We can run benchmark tests with `cargo bench`:

```bash
$ cargo bench
   Compiling adder v0.0.1 (file:///home/steve/tmp/adder)
     Running target/release/adder-91b3e234d4ed382a

running 2 tests
test tests::it_works ... ignored
test tests::bench_add_two ... bench:         1 ns/iter (+/- 0)

test result: ok. 0 passed; 0 failed; 1 ignored; 1 measured
```

Our non-benchmark test was ignored. You may have noticed that `cargo bench`
takes a bit longer than `cargo test`. This is because Rust runs our benchmark
a number of times, and then takes the average. Because we're doing so little
work in this example, we have a `1 ns/iter (+/- 0)`, but this would show
the variance if there was one.

Advice on writing benchmarks:


* Move setup code outside the `iter` loop; only put the part you want to measure inside
* Make the code do "the same thing" on each iteration; do not accumulate or change state
* Make the outer function idempotent too; the benchmark runner is likely to run
  it many times
*  Make the inner `iter` loop short and fast so benchmark runs are fast and the
   calibrator can adjust the run-length at fine resolution
* Make the code in the `iter` loop do something simple, to assist in pinpointing
  performance improvements (or regressions)

## Gotcha: optimizations

There's another tricky part to writing benchmarks: benchmarks compiled with
optimizations activated can be dramatically changed by the optimizer so that
the benchmark is no longer benchmarking what one expects. For example, the
compiler might recognize that some calculation has no external effects and
remove it entirely.

```{rust,ignore}
extern crate test;
use test::Bencher;

#[bench]
fn bench_xor_1000_ints(b: &mut Bencher) {
    b.iter(|| {
        range(0u, 1000).fold(0, |old, new| old ^ new);
    });
}
```

gives the following results

```text
running 1 test
test bench_xor_1000_ints ... bench:         0 ns/iter (+/- 0)

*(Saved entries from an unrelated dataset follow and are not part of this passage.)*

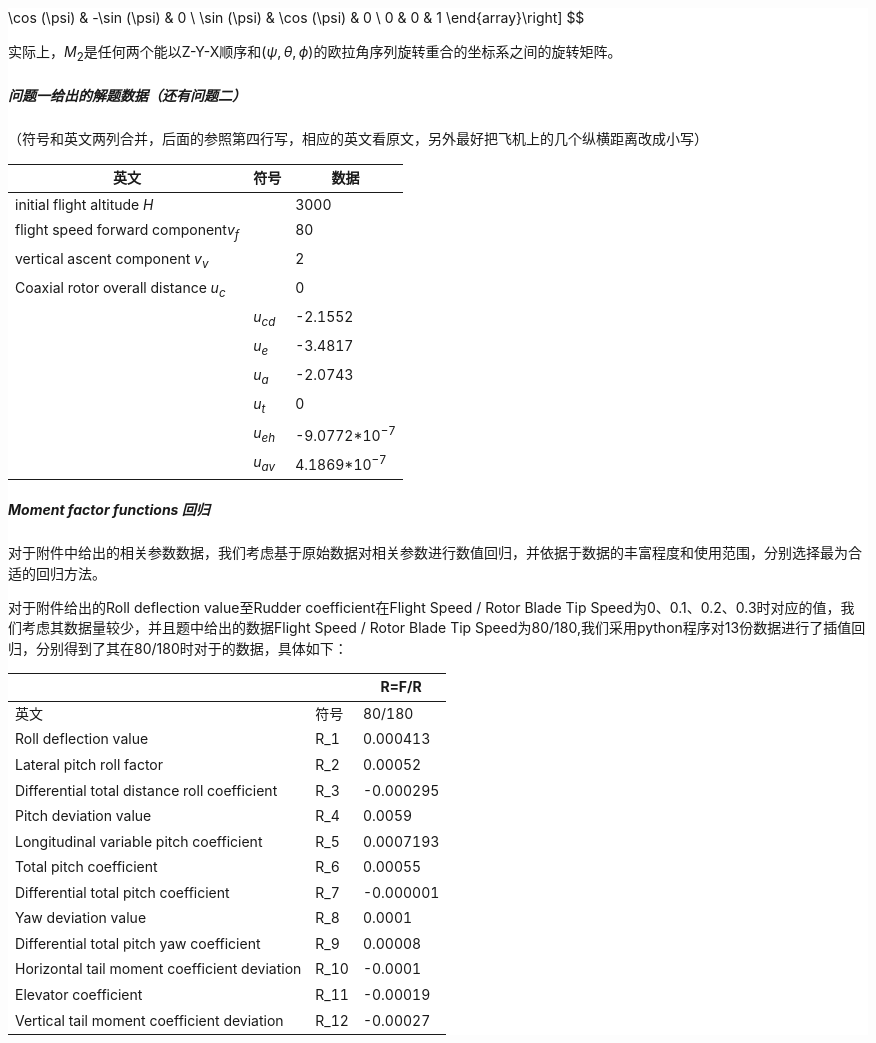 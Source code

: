 \cos (\psi) & -\sin (\psi) & 0 \\
\sin (\psi) & \cos (\psi) & 0 \\
0 & 0 & 1
\end{array}\right]
$$

实际上，$M_2$是任何两个能以Z-Y-X顺序和$(\psi,\theta,\phi)$的欧拉角序列旋转重合的坐标系之间的旋转矩阵。

##### 问题一给出的解题数据（还有问题二）

（符号和英文两列合并，后面的参照第四行写，相应的英文看原文，另外最好把飞机上的几个纵横距离改成小写）

| 英文                                 | 符号     | 数据              |
| ------------------------------------ | -------- | ----------------- |
| initial flight altitude $H$          |          | 3000              |
| flight speed forward component$v_f$  |          | 80                |
| vertical ascent component $v_v$      |          | 2                 |
| Coaxial rotor overall distance $u_c$ |          | 0                 |
|                                      | $u_{cd}$ | -2.1552           |
|                                      | $u_e$    | -3.4817           |
|                                      | $u_a$    | -2.0743           |
|                                      | $u_t$    | 0                 |
|                                      | $u_{eh}$ | -9.0772*$10^{-7}$ |
|                                      | $u_{av}$ | 4.1869*$10^{-7}$  |



##### Moment factor functions 回归

对于附件中给出的相关参数数据，我们考虑基于原始数据对相关参数进行数值回归，并依据于数据的丰富程度和使用范围，分别选择最为合适的回归方法。



对于附件给出的Roll deflection value至Rudder coefficient在Flight Speed / Rotor Blade Tip Speed为0、0.1、0.2、0.3时对应的值，我们考虑其数据量较少，并且题中给出的数据Flight Speed / Rotor Blade Tip Speed为80/180,我们采用python程序对13份数据进行了插值回归，分别得到了其在80/180时对于的数据，具体如下：

|                                              |      | R=F/R     |
| -------------------------------------------- | ---- | --------- |
| 英文                                         | 符号 | 80/180    |
| Roll deflection value                        | R_1  | 0.000413  |
| Lateral pitch roll factor                    | R_2  | 0.00052   |
| Differential total distance roll coefficient | R_3  | -0.000295 |
| Pitch deviation value                        | R_4  | 0.0059    |
| Longitudinal variable pitch coefficient      | R_5  | 0.0007193 |
| Total pitch coefficient                      | R_6  | 0.00055   |
| Differential total pitch coefficient         | R_7  | -0.000001 |
| Yaw deviation value                          | R_8  | 0.0001    |
| Differential total pitch yaw coefficient     | R_9  | 0.00008   |
| Horizontal tail moment coefficient deviation | R_10 | -0.0001   |
| Elevator coefficient                         | R_11 | -0.00019  |
| Vertical tail moment coefficient deviation   | R_12 | -0.00027  |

test result: ok. 0 passed; 0 failed; 0 ignored; 1 measured
```

The benchmarking runner offers two ways to avoid this. Either, the closure that
the `iter` method receives can return an arbitrary value which forces the
optimizer to consider the result used and ensures it cannot remove the
computation entirely. This could be done for the example above by adjusting the
`b.iter` call to

```rust
# struct X;
# impl X { fn iter<T, F>(&self, _: F) where F: FnMut() -> T {} } let b = X;
b.iter(|| {
    // note lack of `;` (could also use an explicit `return`).
    range(0u, 1000).fold(0, |old, new| old ^ new)
});
```

Or, the other option is to call the generic `test::black_box` function, which
is an opaque "black box" to the optimizer and so forces it to consider any
argument as used.

```rust
extern crate test;

# fn main() {
# struct X;
# impl X { fn iter<T, F>(&self, _: F) where F: FnMut() -> T {} } let b = X;
b.iter(|| {
    let mut n = 1000_u32;

    test::black_box(&mut n); // pretend to modify `n`

    range(0, n).fold(0, |a, b| a ^ b)
})
# }
```

Neither of these read or modify the value, and are very cheap for small values.
Larger values can be passed indirectly to reduce overhead (e.g.
`black_box(&huge_struct)`).

Performing either of the above changes gives the following benchmarking results

```text
running 1 test
test bench_xor_1000_ints ... bench:       1 ns/iter (+/- 0)

test result: ok. 0 passed; 0 failed; 0 ignored; 1 measured
```

However, the optimizer can still modify a testcase in an undesirable manner
even when using either of the above.